Other consortia in the race are Kingdom Holding Co., owned by Prince Alwaleed bin Talal, which is bidding with Turkish mobile operator Turkcell, and Dubai-based Oger Telecom, controlled by Lebanon’s Al-Hariri family, said Sultan Al-Malik, spokesman for the Communications and Information Technology Commission (CITC).
A CITC statement, carried by the Saudi Press Agency, named the remaining four consortia as Reliance Telecom with local partner Abdullah Abdulaziz Al-Rajhi, Samawat with Bharti, Al-Shoula with MTNL, and Tawasul Digicel.
“The CITC has received nine applications to win the (third) mobile license in response to the request forms issued on Oct. 14, 2006,” Al-Malik said, adding that the commission would announce the winner or the largest bidder after studying the applications within weeks.
Saudi Arabia, considered the largest telecom market in the region, also plans to end the fixed line monopoly of Saudi Telecom Co. this year to liberalize the market. There are four million fixed-line users in the Kingdom, which has a population of 24 million.
Dr. Mohammed Al-Suwayel, governor of the CITC, thanked all companies for their good response. He said the last date for receiving applications for the Kingdom’s second land phone license is March 10, 2007.
The CITC did not give values for the bids for the third GSM license but Asharq Al-Awsat, a sister publication of Arab News, yesterday quoted unidentified sources as saying the Kingdom could get SR20 billion from the license sale.

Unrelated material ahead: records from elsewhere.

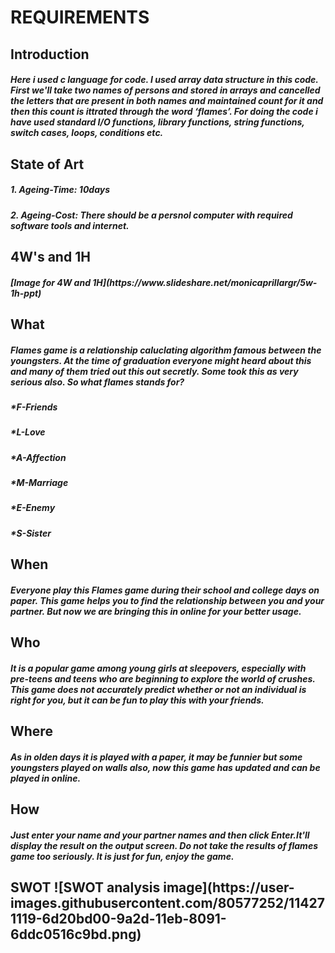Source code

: <h1>REQUIREMENTS
  
<h2>Introduction
  
  
<h5>Here i used c language for code. I used array data structure in this code. First we'll take two names of persons and stored in arrays
and cancelled the letters that are present in both names and maintained count for it and then this count is ittrated through the word
‘flames’. For doing the code i have used standard I/O functions, library functions, string functions, switch cases, loops, conditions etc.

<h2>State of Art
<h5>1. Ageing-Time: 10days
<h5>2. Ageing-Cost: There should be a persnol computer with required software tools and internet.
  
<h2>4W's and 1H
  
<h5>[Image for 4W and 1H](https://www.slideshare.net/monicaprillargr/5w-1h-ppt)
<h2>What
<h5>Flames game is a relationship caluclating algorithm famous between the youngsters. At the time of graduation everyone might heard about this and many of them tried out this out secretly. Some took this as very serious also. So what flames stands for?
<h5>*F-Friends
<h5>*L-Love
<h5>*A-Affection
<h5>*M-Marriage
<h5>*E-Enemy
<h5>*S-Sister
<h2>When
<h5>Everyone play this Flames game during their school and college days on paper. This game helps you to find the relationship between you and your partner. But now we are bringing this in online for your better usage.
<h2>Who
<h5>It is a popular game among young girls at sleepovers, especially with pre-teens and teens who are beginning to explore the world of crushes. This game does not accurately predict whether or not an individual is right for you, but it can be fun to play this with your friends.
<h2>Where
<h5>As in olden days it is played with a paper, it may be funnier but some youngsters played on walls also, now this game has updated and can be played in online.
<h2>How
<h5>Just enter your name and your partner names and then click Enter.It'll display the result on the output screen. Do not take the results of flames game too seriously. It is just for fun, enjoy the game.
<h2>SWOT
![SWOT analysis image](https://user-images.githubusercontent.com/80577252/114271119-6d20bd00-9a2d-11eb-8091-6ddc0516c9bd.png)

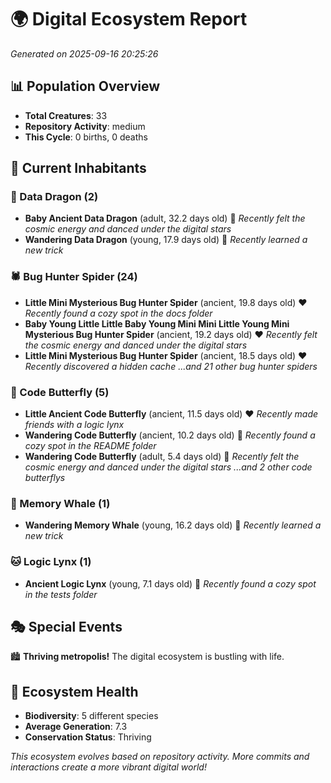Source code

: # 🌍 Digital Ecosystem Report
*Generated on 2025-09-16 20:25:26*

## 📊 Population Overview
- **Total Creatures**: 33
- **Repository Activity**: medium
- **This Cycle**: 0 births, 0 deaths

## 👥 Current Inhabitants

### 🐉 Data Dragon (2)
- **Baby Ancient Data Dragon** (adult, 32.2 days old) 💛
  *Recently felt the cosmic energy and danced under the digital stars*
- **Wandering Data Dragon** (young, 17.9 days old) 💚
  *Recently learned a new trick*

### 🕷️ Bug Hunter Spider (24)
- **Little Mini Mysterious Bug Hunter Spider** (ancient, 19.8 days old) ❤️
  *Recently found a cozy spot in the docs folder*
- **Baby Young Little Little Baby Young Mini Mini Little Young Mini Mysterious Bug Hunter Spider** (ancient, 19.2 days old) ❤️
  *Recently felt the cosmic energy and danced under the digital stars*
- **Little Mini Mysterious Bug Hunter Spider** (ancient, 18.5 days old) ❤️
  *Recently discovered a hidden cache*
  *...and 21 other bug hunter spiders*

### 🦋 Code Butterfly (5)
- **Little Ancient Code Butterfly** (ancient, 11.5 days old) ❤️
  *Recently made friends with a logic lynx*
- **Wandering Code Butterfly** (ancient, 10.2 days old) 💛
  *Recently found a cozy spot in the README folder*
- **Wandering Code Butterfly** (adult, 5.4 days old) 💚
  *Recently felt the cosmic energy and danced under the digital stars*
  *...and 2 other code butterflys*

### 🐋 Memory Whale (1)
- **Wandering Memory Whale** (young, 16.2 days old) 💚
  *Recently learned a new trick*

### 🐱 Logic Lynx (1)
- **Ancient Logic Lynx** (young, 7.1 days old) 💚
  *Recently found a cozy spot in the tests folder*

## 🎭 Special Events

🏙️ **Thriving metropolis!** The digital ecosystem is bustling with life.

## 🔬 Ecosystem Health
- **Biodiversity**: 5 different species
- **Average Generation**: 7.3
- **Conservation Status**: Thriving

*This ecosystem evolves based on repository activity. More commits and interactions create a more vibrant digital world!*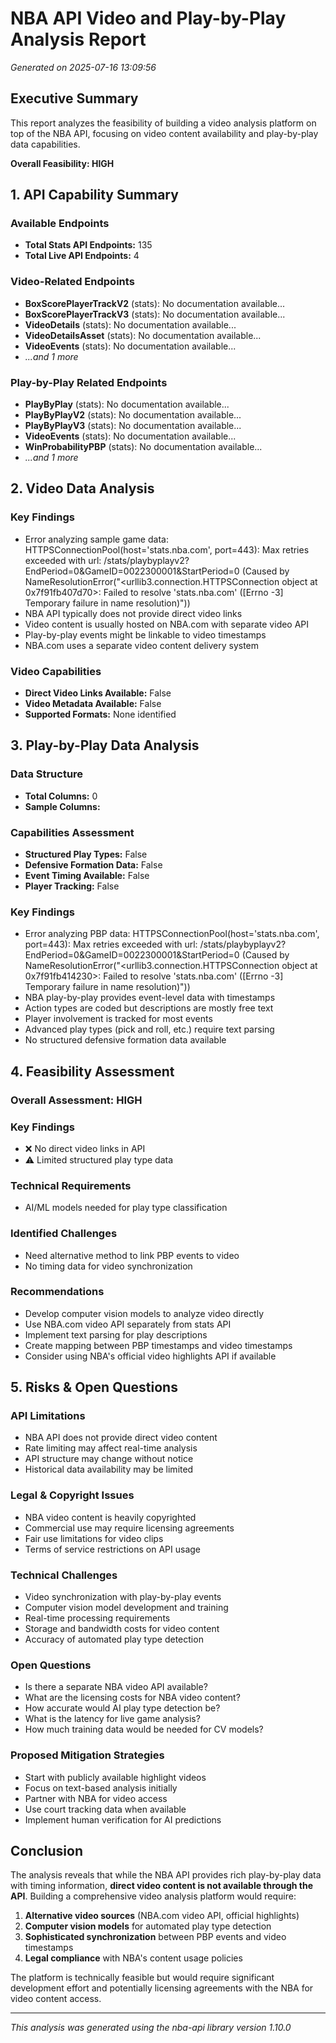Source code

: # NBA API Video and Play-by-Play Analysis Report

*Generated on 2025-07-16 13:09:56*

## Executive Summary

This report analyzes the feasibility of building a video analysis platform on top of the NBA API, focusing on video content availability and play-by-play data capabilities.

**Overall Feasibility: HIGH**

## 1. API Capability Summary

### Available Endpoints
- **Total Stats API Endpoints:** 135
- **Total Live API Endpoints:** 4

### Video-Related Endpoints
- **BoxScorePlayerTrackV2** (stats): No documentation available...
- **BoxScorePlayerTrackV3** (stats): No documentation available...
- **VideoDetails** (stats): No documentation available...
- **VideoDetailsAsset** (stats): No documentation available...
- **VideoEvents** (stats): No documentation available...
- *...and 1 more*

### Play-by-Play Related Endpoints  
- **PlayByPlay** (stats): No documentation available...
- **PlayByPlayV2** (stats): No documentation available...
- **PlayByPlayV3** (stats): No documentation available...
- **VideoEvents** (stats): No documentation available...
- **WinProbabilityPBP** (stats): No documentation available...
- *...and 1 more*

## 2. Video Data Analysis

### Key Findings
- Error analyzing sample game data: HTTPSConnectionPool(host='stats.nba.com', port=443): Max retries exceeded with url: /stats/playbyplayv2?EndPeriod=0&GameID=0022300001&StartPeriod=0 (Caused by NameResolutionError("<urllib3.connection.HTTPSConnection object at 0x7f91fb407d70>: Failed to resolve 'stats.nba.com' ([Errno -3] Temporary failure in name resolution)"))
- NBA API typically does not provide direct video links
- Video content is usually hosted on NBA.com with separate video API
- Play-by-play events might be linkable to video timestamps
- NBA.com uses a separate video content delivery system

### Video Capabilities
- **Direct Video Links Available:** False
- **Video Metadata Available:** False
- **Supported Formats:** None identified

## 3. Play-by-Play Data Analysis

### Data Structure
- **Total Columns:** 0
- **Sample Columns:** 

### Capabilities Assessment
- **Structured Play Types:** False
- **Defensive Formation Data:** False
- **Event Timing Available:** False
- **Player Tracking:** False

### Key Findings
- Error analyzing PBP data: HTTPSConnectionPool(host='stats.nba.com', port=443): Max retries exceeded with url: /stats/playbyplayv2?EndPeriod=0&GameID=0022300001&StartPeriod=0 (Caused by NameResolutionError("<urllib3.connection.HTTPSConnection object at 0x7f91fb414230>: Failed to resolve 'stats.nba.com' ([Errno -3] Temporary failure in name resolution)"))
- NBA play-by-play provides event-level data with timestamps
- Action types are coded but descriptions are mostly free text
- Player involvement is tracked for most events
- Advanced play types (pick and roll, etc.) require text parsing
- No structured defensive formation data available

## 4. Feasibility Assessment

### Overall Assessment: **HIGH**

### Key Findings
- ❌ No direct video links in API
- ⚠️ Limited structured play type data

### Technical Requirements
- AI/ML models needed for play type classification

### Identified Challenges
- Need alternative method to link PBP events to video
- No timing data for video synchronization

### Recommendations
- Develop computer vision models to analyze video directly
- Use NBA.com video API separately from stats API
- Implement text parsing for play descriptions
- Create mapping between PBP timestamps and video timestamps
- Consider using NBA's official video highlights API if available

## 5. Risks & Open Questions

### API Limitations
- NBA API does not provide direct video content
- Rate limiting may affect real-time analysis
- API structure may change without notice
- Historical data availability may be limited

### Legal & Copyright Issues
- NBA video content is heavily copyrighted
- Commercial use may require licensing agreements
- Fair use limitations for video clips
- Terms of service restrictions on API usage

### Technical Challenges
- Video synchronization with play-by-play events
- Computer vision model development and training
- Real-time processing requirements
- Storage and bandwidth costs for video content
- Accuracy of automated play type detection

### Open Questions
- Is there a separate NBA video API available?
- What are the licensing costs for NBA video content?
- How accurate would AI play type detection be?
- What is the latency for live game analysis?
- How much training data would be needed for CV models?

### Proposed Mitigation Strategies
- Start with publicly available highlight videos
- Focus on text-based analysis initially
- Partner with NBA for video access
- Use court tracking data when available
- Implement human verification for AI predictions

## Conclusion

The analysis reveals that while the NBA API provides rich play-by-play data with timing information, **direct video content is not available through the API**. Building a comprehensive video analysis platform would require:

1. **Alternative video sources** (NBA.com video API, official highlights)
2. **Computer vision models** for automated play type detection
3. **Sophisticated synchronization** between PBP events and video timestamps
4. **Legal compliance** with NBA's content usage policies

The platform is technically feasible but would require significant development effort and potentially licensing agreements with the NBA for video content access.

---

*This analysis was generated using the nba-api library version 1.10.0*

A consortium led by UAE telecom giant Etisalat paid SR12.21 billion for the second GSM license in 2004. Etihad Etisalat, in which the UAE company has a 35 percent stake, captured 30 percent of the market within 18 months of launching operations in May 2005.
Orascom, MTC, and Oger Telecom had earlier voiced interest in bidding, eager to tap a market where penetration rates are expected to jump.
“The companies I see battling fiercely are MTC and Orascom,” said Marc Hammoud, senior telecom analyst at Dubai-based investment bank Shuaa Capital. “They have announced that they don’t have any problem paying more than the amount paid for the second license. They want to enter the Saudi market.”
Saudi Arabia’s mobile penetration rate is about 76 percent and could rise to 95 percent within two years as the Kingdom’s population grows, Hammoud said. Average revenue per user is about $33 compared to $12 in Egypt, he said.
Bharti said earlier this month it was seeking acquisitions in the Middle East, Africa, and Latin America. In December, the regulator extended deadlines on bids for the third mobile license and the second fixed-line license by up to six weeks to give investors more time to submit bids.